Saturday, May 13, 2006

Who is to Blame--Perhaps we all Are!!!

Learning to Labor

"When African American Children cry out for help by failing academically or acting out, who is responsible for them falling through the cracks? If you ask teachers, the parents are to blame. If you ask the parents, teachers are to blame. If you ask administrators, the fault lies with the lack of parental involvement and quality teachers. If you ask the community, schools are to blame. The truth is that it is everyone?s job to effectively guide African American students through their formative years to adulthood. Now ask yourself, which groups should be held accountable?"

Well, this almost gets it right--but not quite. What is left out is the basic concept of cultural reproduction, the idea that cultural and economic groups tend to reproduce themselves. Willis asks a very important question in Learning to Labor, "Middle class kids get middle class jobs and working class kids get working class jobs--so why do working class kids put up with it?" Willis' argument focuses on issues of working class high school students preparing to enter the labor force and how they work to recreate or reproduce the cultural mores of their parents. In the end, Willis encourages schools to alter their pedagogical approach by moving toward a more engaging, student-centered curriculum. The idea that engaged students will find ways to privilege school as a cultural value and therefore be able to overcome other cultural influences is compelling. One of my own mantras (found at the footer of this blog) is the notion that engaged teaching and learning must be so much fun that students don't know what they are doing is good for them is one that, when taken seriously, can have a positive impact on all children.

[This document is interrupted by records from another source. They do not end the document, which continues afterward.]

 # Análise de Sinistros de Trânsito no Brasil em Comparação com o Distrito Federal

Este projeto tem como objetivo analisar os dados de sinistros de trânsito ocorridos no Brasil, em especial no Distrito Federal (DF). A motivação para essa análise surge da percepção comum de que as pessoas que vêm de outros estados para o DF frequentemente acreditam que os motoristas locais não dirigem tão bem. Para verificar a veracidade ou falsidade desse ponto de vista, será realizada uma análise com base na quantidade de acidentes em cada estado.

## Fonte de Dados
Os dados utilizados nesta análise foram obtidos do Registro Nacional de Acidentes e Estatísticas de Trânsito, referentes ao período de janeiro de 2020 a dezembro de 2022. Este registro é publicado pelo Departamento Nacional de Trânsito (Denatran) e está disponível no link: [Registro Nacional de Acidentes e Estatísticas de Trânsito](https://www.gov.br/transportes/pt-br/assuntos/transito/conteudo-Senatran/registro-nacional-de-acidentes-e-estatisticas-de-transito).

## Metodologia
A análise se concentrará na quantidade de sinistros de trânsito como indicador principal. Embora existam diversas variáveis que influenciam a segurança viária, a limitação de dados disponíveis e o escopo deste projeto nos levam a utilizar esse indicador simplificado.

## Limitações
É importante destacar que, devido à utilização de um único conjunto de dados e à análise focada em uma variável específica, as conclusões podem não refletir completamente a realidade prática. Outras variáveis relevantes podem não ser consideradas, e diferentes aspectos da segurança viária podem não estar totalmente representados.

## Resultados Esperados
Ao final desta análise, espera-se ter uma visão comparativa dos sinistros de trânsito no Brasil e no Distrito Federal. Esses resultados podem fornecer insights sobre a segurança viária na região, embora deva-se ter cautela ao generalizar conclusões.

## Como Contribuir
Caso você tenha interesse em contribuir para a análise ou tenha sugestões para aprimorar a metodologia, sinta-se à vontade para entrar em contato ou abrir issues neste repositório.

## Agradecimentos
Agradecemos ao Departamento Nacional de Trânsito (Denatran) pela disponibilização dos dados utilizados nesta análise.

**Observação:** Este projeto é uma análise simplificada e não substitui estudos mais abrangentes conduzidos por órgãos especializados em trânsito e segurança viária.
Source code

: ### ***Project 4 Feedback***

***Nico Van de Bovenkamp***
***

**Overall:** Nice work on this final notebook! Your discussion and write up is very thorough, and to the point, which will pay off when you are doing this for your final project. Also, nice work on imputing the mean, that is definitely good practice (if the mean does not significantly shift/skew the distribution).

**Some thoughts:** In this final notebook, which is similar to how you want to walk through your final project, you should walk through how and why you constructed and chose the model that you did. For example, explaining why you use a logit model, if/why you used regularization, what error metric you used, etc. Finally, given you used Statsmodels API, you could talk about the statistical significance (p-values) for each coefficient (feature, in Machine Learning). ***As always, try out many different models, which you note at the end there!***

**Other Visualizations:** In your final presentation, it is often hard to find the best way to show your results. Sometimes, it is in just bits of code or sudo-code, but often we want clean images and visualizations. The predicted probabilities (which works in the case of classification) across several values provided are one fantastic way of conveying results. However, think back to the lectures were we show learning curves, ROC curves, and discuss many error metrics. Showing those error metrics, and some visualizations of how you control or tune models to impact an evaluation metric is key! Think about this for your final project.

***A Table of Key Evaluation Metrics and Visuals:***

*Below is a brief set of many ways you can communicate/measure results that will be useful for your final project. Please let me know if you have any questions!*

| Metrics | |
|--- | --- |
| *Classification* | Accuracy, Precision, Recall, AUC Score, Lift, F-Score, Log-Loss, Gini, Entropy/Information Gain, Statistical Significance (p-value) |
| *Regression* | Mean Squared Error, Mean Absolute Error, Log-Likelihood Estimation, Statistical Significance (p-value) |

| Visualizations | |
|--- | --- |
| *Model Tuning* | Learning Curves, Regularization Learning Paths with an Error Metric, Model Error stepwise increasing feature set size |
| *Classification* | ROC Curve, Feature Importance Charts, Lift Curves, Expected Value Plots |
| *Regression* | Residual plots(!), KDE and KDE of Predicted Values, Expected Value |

What is missing in American schools today is the notion of engagement. What has taken its place is TESTING and STANDARDS. The problem is that all this concentration on assessment and standards has the effect of removing valuable days from instructional time and transferring those days to either testing or preparation for testing. What a crying shame! No Child Left Behind is having the effect of leaving all children behind. Ken Goodman has even pointed out that teachers have subverted valuable tools in order to 'help' their students prepare for tests. Goodman points to primary teachers that have created word walls of nonsense words because nonsense words appear on a number of early literacy snapshots thereby subverting the very good, research bound, idea of the word wall into something that fails to support a rich literate environment in the classroom and is unproven in terms of research studies. Others note that from 50 to 60 instructional days in intermediate and upper grades are now devoted to either preparing for testing or to testing. That means that in a typical 180 day school year nearly 1/3 of the time is spent on assessment, the remainder of the time is spent on new learning. There is something perverse about this imbalance.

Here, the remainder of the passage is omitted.